To Thomas Jefferson from Joseph Carrington Cabell, 30 January 1826

Richmond 30 Jan. 1826.

Dear Sir,

Your circular to Mr Johnson, Mr Loyall & myself relative to the appointment of a successor to Mr Gilmer, and your favor of 20th inst by your Grandson respecting the sale of your property, have both come safely to hand & both commanded much of my attention.

Mr Johnson was requested to write a reply in conformity to the results of a conference between himself, Mr Loyall, Genl Cocke, & myself, on the subject of your circular. To that letter I will add one or two remarks. Were we now to appoint a Professor of Law, he would be unable to deliver a course of Lectures during the present year: & yet the public would expect him to do so. He would be subject to the lash of public censure, either for not lecturing at all, or for delivering an imperfect course. If the appointment should not be made till the spring, the Professor will not be expected to lecture till the end of the year. It is better to keep the place vacant for another year, than to make a bad appointment, or to commence with inadequate preparation. I think I am duly sensible of the chief source of your apprehensions from delay: and will do my utmost to avert any appointment that would be disagreeable to you. I shall endeavor to secure the requisite cooperation. Such of the persons named in the list of names which you were good enoug to forward, as are not predetermined not to accept, would not probably procure a majority of votes. Such is the impression which I have received from what I have seen and heard from the Visitors in town. I have conversed very freely with Judges Carr & Green, & find both inflexible. Mr John T. Lomax of Fredericksburg is very strongly recommended by Judge Brooke & others. I have made up no opinion, but mention it for your information. I will give you further information as soon as possible.

You have probably heard of the repulse which Mr Taylor has met with in the House of Delegates. I hope it will not have a very injurious effect. I confess I was this time very much deceived—which is ascribable to my having been drawn from town by the death of my brother in law. All sorts of opposition were united on this occasion. The business was not conducted with entire prudence. The College interest is now strong & importunate. The bill respecting Wm & Mary was sent by me to all the proposed sites, and it has had a great effect over the country. It has alarmed certain interests & awakend new energy. The general interest will ultimately triumph. Probably nothing can be done this session: but a year or two will bring all to rights. There is already a considerable reaction: but it is uncertain whether any new afford ought to be made this session. Some think we could succeed by combining with the colleges, but I will not consent to any compromise that will commit us to a bad system. We all think that the subject of the University should lie, till your other subject is disposed of.
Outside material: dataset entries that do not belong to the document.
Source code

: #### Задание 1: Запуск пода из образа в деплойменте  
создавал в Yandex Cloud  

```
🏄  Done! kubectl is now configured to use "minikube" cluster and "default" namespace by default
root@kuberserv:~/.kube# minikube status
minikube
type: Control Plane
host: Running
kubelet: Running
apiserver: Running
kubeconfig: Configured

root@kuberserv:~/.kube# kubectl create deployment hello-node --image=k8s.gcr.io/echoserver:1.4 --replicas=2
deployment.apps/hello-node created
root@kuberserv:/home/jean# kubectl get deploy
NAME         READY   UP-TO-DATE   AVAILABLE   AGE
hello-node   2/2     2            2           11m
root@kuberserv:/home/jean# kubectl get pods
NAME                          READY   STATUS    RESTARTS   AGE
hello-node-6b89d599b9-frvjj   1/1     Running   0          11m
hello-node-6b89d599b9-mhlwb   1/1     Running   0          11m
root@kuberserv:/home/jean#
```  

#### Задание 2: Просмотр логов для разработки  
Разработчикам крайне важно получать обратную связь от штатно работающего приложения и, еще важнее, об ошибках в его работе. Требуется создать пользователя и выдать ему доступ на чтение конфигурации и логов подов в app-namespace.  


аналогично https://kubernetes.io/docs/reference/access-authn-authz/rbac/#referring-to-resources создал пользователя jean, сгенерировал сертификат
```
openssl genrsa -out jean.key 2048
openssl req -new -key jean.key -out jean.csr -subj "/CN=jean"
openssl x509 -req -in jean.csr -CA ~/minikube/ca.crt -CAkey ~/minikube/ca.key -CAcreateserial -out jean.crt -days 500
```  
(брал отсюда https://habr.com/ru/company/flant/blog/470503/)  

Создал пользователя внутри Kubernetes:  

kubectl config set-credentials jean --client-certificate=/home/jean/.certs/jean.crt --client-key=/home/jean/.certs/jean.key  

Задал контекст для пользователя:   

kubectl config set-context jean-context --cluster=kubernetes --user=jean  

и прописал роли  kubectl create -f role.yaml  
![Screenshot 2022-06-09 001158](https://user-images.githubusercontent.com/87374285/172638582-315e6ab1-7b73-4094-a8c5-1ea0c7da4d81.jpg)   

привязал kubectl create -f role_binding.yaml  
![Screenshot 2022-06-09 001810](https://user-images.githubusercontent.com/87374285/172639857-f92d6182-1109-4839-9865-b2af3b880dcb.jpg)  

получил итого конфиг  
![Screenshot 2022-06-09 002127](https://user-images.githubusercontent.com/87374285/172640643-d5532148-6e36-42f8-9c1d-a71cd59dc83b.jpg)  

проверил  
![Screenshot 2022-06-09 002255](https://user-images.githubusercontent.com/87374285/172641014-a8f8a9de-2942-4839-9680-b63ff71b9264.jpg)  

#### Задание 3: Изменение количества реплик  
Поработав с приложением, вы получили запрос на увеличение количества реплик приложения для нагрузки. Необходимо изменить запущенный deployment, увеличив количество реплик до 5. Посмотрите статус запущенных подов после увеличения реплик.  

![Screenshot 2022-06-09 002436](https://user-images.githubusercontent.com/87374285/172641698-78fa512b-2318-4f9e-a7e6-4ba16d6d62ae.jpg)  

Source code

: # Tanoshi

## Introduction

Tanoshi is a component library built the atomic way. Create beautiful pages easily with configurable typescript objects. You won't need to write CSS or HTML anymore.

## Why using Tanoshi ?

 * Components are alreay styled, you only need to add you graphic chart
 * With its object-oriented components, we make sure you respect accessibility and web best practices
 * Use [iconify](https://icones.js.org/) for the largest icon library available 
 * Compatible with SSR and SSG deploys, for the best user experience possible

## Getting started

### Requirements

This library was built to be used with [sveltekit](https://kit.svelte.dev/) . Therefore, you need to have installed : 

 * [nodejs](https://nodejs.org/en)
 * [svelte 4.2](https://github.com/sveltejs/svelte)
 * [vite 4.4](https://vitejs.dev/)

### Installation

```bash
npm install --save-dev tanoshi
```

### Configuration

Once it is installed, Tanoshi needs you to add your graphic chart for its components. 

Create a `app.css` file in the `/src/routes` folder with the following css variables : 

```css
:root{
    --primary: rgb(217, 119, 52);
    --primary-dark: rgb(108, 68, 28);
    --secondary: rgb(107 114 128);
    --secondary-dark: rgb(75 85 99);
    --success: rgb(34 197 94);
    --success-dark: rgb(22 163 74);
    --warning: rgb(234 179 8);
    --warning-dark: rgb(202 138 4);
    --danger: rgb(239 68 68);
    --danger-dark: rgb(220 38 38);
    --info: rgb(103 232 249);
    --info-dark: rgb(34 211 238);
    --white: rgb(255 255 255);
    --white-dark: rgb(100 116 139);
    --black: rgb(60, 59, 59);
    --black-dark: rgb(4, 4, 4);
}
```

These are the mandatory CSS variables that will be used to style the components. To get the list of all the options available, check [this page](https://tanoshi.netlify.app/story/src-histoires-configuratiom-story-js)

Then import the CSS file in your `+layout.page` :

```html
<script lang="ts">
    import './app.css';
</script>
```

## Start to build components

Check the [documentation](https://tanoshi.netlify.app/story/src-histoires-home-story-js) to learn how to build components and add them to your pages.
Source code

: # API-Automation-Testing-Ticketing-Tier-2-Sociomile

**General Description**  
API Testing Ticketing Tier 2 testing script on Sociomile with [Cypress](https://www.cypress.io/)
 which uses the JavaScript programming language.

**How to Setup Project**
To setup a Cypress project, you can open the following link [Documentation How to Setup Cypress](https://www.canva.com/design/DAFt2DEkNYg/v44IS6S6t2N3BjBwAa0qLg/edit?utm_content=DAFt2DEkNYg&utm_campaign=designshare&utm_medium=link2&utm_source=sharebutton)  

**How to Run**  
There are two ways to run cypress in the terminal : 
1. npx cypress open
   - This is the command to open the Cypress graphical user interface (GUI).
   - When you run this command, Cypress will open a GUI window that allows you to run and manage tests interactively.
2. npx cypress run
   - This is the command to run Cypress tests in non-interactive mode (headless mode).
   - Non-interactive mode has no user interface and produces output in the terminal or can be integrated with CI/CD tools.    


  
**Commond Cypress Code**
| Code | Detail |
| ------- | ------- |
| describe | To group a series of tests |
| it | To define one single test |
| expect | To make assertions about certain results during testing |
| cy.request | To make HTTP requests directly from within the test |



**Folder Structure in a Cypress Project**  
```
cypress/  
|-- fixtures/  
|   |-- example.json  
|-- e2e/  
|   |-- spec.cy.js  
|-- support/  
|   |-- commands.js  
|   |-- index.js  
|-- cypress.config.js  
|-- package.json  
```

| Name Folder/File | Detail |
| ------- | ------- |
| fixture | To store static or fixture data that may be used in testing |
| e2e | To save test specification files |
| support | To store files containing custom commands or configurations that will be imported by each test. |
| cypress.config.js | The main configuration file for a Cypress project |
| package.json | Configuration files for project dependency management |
I assure you I was truly distressed to receive your letter of the 20th, and to hear the embarrassed state of your affairs. You may rely on my utmost exertions. Your Grandson proposed that the first conference should be held at the Eagle. I prevailed on him to remove the scene to Judge Carr’s, & to invite all the Judges of the Court of appeals. Mr Coalter & my brother were unable to attend, but all the Court is with you. Mr Johnson agreed to draw the bill. I am cooperating as far as lies in my power. I wish compleat justice could be done on this occasion: but we have to deal with men as they are. Your Grandson will no doubt give you the fullest information. I will occasionally inform you how matters are progressing. In the mean time I remain very truly & sincerely yours.